The researchers are hoping to avoid what happened to the famous Lonesome George, a tortoise that was the last of another species called the Pinta Island tortoise (C. abingdoni).
He died in June 2012, at around 100 years old, bringing the end of his species despite breeding efforts, Live Science previously reported.
"We desperately want to avoid the fate of Lonesome George," Danny Rueda Córdova, the director of the Galápagos National Park Directorate, said in the statement.
"My team from the Park and Galápagos Conservancy are planning a series of major expeditions to return to Fernandina Island to search for additional tortoises beginning this September."

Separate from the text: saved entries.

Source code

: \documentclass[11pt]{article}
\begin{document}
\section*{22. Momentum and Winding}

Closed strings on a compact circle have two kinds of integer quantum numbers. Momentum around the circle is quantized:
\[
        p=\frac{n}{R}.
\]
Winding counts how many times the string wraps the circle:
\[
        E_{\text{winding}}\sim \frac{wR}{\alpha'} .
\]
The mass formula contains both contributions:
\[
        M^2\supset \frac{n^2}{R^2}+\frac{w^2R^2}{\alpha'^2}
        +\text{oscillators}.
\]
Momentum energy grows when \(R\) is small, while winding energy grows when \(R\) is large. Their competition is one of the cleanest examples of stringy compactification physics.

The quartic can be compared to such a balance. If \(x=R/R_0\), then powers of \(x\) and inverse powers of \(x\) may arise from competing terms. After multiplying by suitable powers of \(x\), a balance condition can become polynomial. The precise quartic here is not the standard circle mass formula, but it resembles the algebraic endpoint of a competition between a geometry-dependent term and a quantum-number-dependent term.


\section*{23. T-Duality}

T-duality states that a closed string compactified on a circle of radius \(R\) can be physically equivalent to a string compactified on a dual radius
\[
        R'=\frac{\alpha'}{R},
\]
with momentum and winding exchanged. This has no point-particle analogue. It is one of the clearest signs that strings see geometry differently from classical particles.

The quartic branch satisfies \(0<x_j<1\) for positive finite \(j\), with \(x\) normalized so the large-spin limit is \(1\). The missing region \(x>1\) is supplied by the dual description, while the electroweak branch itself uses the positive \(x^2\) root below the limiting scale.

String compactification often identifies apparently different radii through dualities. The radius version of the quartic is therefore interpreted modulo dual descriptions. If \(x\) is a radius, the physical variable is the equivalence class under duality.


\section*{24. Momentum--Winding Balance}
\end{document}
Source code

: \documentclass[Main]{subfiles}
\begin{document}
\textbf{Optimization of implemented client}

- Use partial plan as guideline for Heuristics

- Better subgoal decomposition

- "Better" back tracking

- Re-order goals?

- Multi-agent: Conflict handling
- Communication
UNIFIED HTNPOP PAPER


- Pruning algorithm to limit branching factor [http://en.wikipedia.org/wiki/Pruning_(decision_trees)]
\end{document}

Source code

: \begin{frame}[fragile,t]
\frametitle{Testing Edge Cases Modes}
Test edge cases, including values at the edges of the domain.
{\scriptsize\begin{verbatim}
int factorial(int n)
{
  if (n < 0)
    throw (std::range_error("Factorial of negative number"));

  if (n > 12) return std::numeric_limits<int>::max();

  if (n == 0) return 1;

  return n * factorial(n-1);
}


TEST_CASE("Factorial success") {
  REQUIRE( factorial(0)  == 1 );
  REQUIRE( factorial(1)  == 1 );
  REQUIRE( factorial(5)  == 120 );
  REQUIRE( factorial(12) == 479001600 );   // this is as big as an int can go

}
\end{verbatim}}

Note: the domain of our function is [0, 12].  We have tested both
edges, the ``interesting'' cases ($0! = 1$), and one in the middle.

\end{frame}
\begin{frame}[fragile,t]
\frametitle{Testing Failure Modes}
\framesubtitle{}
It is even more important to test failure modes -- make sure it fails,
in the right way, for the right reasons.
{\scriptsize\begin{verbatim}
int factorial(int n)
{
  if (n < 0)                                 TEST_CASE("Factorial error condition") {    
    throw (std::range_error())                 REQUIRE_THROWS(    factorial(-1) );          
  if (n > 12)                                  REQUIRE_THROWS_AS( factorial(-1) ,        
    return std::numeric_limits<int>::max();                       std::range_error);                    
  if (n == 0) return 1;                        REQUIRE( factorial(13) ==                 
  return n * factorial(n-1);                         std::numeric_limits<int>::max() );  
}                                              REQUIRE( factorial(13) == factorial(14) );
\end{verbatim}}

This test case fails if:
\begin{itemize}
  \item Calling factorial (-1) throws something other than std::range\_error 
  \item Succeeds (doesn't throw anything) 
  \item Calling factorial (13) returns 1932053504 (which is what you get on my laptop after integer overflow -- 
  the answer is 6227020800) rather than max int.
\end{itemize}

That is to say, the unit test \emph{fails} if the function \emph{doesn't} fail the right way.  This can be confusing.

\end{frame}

Scientists discovered traces of at least two other tortoises that may be from Fernanda's species on the Fernandina Volcano during the expedition.
If they find a male giant tortoise of the same species, the team will attempt to unite him with Fernanda at the Galápagos National Park's Giant Tortoise Breeding Center in Santa Cruz and encourage their breeding; if successful, conservationists would raise the young in captivity and then bring them back to Fernandina.
The number of giant tortoises on the Galápagos Islands significantly declined in the 19th century due to exploitation by whalers and buccaneers, according to a statement.
Now, the population of giant tortoises in the Galápagos is thought to only be between 200,000 to 300,000 individuals, about 10 to 15 percent of what they were historically.